高校生幸村×サンタ見習い政宗




朝、俺は寝苦しさに眼を覚ました。

今日は12月24日、クリスマスだ。
街には綺麗なイルミネーションに飾られたツリーや店頭。住宅街にもこの季節にしか見られない光がある。
そんな非日常の風景に胸が高鳴るもののも、自分はもうクリスマスなんて歳じゃない。ケーキにツリーにサンタに騒ぐ歳はもう終わったのだ。

真田幸村、高校生二年生の所謂青春真っ盛り。
しかしながら恋人はいない。
周りの人間が続々と可愛らしい恋人をつくりクリスマスの予定をたてるなか、俺はまるでおいてけぼりを食らうかのように恋愛事に関してはすっからかんだった。
小学生のとき、遠足で女子と手を繋がなければならなくて、繋いだ瞬間記憶をとばし卒倒。
中学のときには水泳の授業で、隣りのプールできゃっきゃきゃっきゃやってた女子を見て鼻血を噴射。
そして高校生。
自ら進んで男子校に進学した俺はまったく女子と関わりを持っていない。
このまま独り身で青春終えるかもしれないよ。そう言ったのは確か、幼馴染みの猿飛佐助だ。
お館様という偉大な方のご意向で同じ家に住み、なにかと駄目な俺の世話をしてくれるよく出来た友人だ。
そんな佐助は、昨日の夜から一人暮らしをしている恋人の家へ泊まりに行っている。(佐助も俺と同じ高校へ進学後、そこで出会った赤髪の方とよろしくやっている)
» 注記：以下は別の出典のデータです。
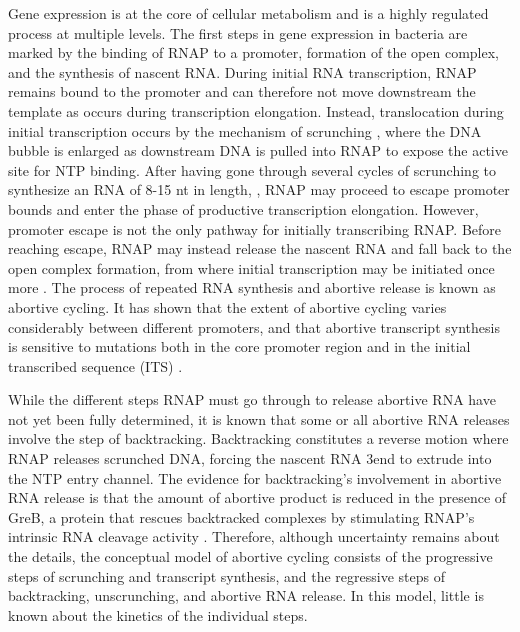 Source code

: %
Gene expression is at the core of cellular metabolism and is a highly regulated
process at multiple levels. The first steps in gene expression in bacteria are
marked by the binding of RNAP to a promoter, formation of the open complex,
and the synthesis of nascent RNA. During initial RNA transcription, RNAP
remains bound to the promoter and can therefore not move downstream the template as
occurs during transcription elongation. Instead, translocation during
initial transcription occurs by the mechanism of scrunching
\cite{revyakin_abortive_2006, kapanidis_initial_2006}, where the DNA bubble is
enlarged as downstream DNA is pulled into RNAP to expose the active site for
NTP binding. After having gone through several cycles of scrunching to
synthesize an RNA of 8-15 nt in length,
\cite{carpousis_cycling_1980,hsu_vitro_2003,tang_real-time_2009,hsu_initial_2006},
RNAP may proceed to escape promoter bounds and enter the phase of productive
transcription elongation. However, promoter escape is not the only pathway for
initially transcribing RNAP. Before reaching escape, RNAP may instead release
the nascent RNA and fall back to the open complex formation, from where
initial transcription may be initiated once more
\cite{carpousis_cycling_1980}. The process of repeated RNA synthesis and
abortive release is known as abortive cycling. It has shown that the extent of
abortive cycling varies considerably between different promoters, and that
abortive transcript synthesis is sensitive to mutations both in the core
promoter region and in the initial transcribed sequence (ITS)
\cite{hsu_initial_2006, hsu_promoter_2002, vo_vitro_2003}.

While the different steps RNAP must go through to release abortive RNA have
not yet been fully determined, it is known that some or all abortive RNA
releases involve the step of backtracking. Backtracking constitutes a reverse
motion where RNAP releases scrunched DNA, forcing the nascent RNA 3\ppp end to
extrude into the NTP entry channel. The evidence for backtracking's
involvement in abortive RNA release is that the amount of abortive product is
reduced in the presence of GreB, a protein that rescues backtracked complexes
by stimulating RNAP's intrinsic RNA cleavage activity
\cite{hsu_escherichia_1995,feng_grea-induced_1994,hsu_initial_2006}.
Therefore, although uncertainty remains about the details, the conceptual
model of abortive cycling consists of the progressive steps of scrunching and
transcript synthesis, and the regressive steps of backtracking, unscrunching,
and abortive RNA release. In this model, little is known about the kinetics of
the individual steps.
そんな恋愛とは無関係無頓着な俺は、今、ベタなギャルゲーのような状況に陥っている。ギャルゲーやったことないけど。



「んぅ……?」



今年新調したばかりのふかふかの毛布の上(俺の上でもある。)に、一人の青年が熟睡していた。



「んん……さむぃ…」

「………。」



しばらく放心状態で固まっていると、その青年が身動ぎ、寒かったのか俺の首に巻き付いて来た。



「ぬ、ぁ」

「ん?」



俺が発した小さな呻き声に反応したのか、切れ長で長い睫毛に縁取られた左目がゆっくりと開かれ、視線がかち合う。



「アンタ……」



ゆっくりと動かされた柔らかそうで淡く色付いた唇に、俺は。



「破廉恥でござるううぅぅぅ!!」

「うわっ!?」



数年ぶりの鼻血を噴射してしまった。





ただただサンタコスした政宗様は可愛いということを推して参りたかったんです。